Through the Beartooth and Absoroka ranges of Montana and Wyoming into Yellowstone and then the Tetons, he pushed through Idaho and Nevada on his way to Northern California. From San Francisco to San Diego he rode the Pacific Coast Highway camping and sightseeing along the way. His use of motels was very limited and it was apparent he had spent the majority of nights under the stars.
As winter was gripping the northern states, he began his trip back home with another push up the coast of California. As winter began turning to spring, he followed the Oregon coast and eventually Portland. This leg of the trip would see the Columbia River valley along with a trek north across Washington to Spokane and then across the sliver of northern Idaho into Montana.

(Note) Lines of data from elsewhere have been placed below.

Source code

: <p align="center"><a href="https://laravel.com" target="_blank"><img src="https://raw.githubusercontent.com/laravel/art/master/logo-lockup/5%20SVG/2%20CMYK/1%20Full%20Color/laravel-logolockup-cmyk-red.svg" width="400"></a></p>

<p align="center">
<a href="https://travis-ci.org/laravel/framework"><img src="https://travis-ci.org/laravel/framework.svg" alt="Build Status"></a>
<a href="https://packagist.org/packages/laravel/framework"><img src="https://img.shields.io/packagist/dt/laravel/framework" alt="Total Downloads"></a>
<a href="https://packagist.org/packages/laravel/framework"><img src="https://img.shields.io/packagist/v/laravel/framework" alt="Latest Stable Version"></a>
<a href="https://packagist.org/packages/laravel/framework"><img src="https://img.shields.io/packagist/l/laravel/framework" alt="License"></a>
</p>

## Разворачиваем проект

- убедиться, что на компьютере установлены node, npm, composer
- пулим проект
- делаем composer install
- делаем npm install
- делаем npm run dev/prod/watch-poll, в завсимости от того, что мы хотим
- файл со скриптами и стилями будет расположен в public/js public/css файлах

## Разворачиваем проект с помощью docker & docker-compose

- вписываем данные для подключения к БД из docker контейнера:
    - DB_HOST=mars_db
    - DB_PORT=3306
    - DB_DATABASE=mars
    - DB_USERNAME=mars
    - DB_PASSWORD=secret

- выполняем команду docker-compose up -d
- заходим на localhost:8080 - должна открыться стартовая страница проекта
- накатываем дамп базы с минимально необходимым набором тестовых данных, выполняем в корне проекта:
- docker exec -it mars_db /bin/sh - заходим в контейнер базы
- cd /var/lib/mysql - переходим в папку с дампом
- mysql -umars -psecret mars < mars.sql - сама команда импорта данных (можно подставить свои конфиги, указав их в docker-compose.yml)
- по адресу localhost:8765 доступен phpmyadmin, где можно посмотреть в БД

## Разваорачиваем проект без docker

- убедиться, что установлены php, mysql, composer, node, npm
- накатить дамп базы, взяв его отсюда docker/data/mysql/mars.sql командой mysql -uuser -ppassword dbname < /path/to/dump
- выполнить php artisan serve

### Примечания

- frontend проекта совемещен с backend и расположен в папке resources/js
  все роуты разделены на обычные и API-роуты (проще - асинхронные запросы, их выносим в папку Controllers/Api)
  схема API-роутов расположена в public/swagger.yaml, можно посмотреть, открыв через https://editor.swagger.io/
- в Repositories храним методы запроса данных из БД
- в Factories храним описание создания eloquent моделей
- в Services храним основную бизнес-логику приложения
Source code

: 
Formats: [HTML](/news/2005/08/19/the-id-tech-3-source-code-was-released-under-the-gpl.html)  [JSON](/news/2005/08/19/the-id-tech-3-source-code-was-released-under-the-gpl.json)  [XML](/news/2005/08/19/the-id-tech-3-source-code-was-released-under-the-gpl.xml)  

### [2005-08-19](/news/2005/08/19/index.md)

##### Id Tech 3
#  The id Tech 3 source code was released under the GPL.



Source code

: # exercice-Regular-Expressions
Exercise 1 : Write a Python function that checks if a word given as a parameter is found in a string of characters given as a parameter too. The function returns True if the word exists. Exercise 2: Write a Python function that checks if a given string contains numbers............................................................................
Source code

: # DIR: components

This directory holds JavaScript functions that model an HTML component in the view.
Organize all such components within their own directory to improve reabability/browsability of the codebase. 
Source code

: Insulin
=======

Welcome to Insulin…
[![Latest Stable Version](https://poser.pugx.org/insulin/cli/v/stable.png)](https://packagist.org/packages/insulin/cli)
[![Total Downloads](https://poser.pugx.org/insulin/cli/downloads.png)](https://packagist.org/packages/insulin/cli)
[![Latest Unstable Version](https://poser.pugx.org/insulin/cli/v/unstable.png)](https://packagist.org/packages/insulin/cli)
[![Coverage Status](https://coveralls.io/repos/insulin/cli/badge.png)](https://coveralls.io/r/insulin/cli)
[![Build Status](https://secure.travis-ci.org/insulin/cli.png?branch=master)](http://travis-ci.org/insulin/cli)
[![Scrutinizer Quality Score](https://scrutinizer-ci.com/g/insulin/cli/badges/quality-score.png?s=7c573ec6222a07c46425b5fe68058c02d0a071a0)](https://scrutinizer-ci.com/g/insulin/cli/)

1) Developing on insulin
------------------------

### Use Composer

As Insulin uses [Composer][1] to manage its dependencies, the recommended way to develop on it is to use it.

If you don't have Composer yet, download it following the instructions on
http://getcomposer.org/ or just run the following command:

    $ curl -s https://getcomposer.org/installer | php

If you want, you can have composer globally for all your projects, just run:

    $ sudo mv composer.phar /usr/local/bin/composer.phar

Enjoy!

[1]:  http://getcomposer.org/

Across the continental divide and the northern Rockies, his trip led him from Missoula to his current stop in Bozeman.
As he was gathering some hygiene items and anxious for the e-mail the library would provide, I asked about his thoughts on blogging or writing an article on his adventure. He said he had given a couple interviews in California when he was approached by reporters and this prompted him to write detailed notes of his trip should he wish to put pen to paper. The rest of our conversation involved bike maintenance, road hazards, weather, and planning. He had taken them all in stride and gave the impression that he was never too concerned, but had faith in enjoying the trip and the next day's miles.
He would soon be home with both a monumental victory and life changing adventure in his memory. It was an inspiring story and a great encounter. You never know the plight of the man or woman next to you on the street.
We hope to see this story told in a book, blog, or article over the next several months and wish him the best of success in his future endeavors!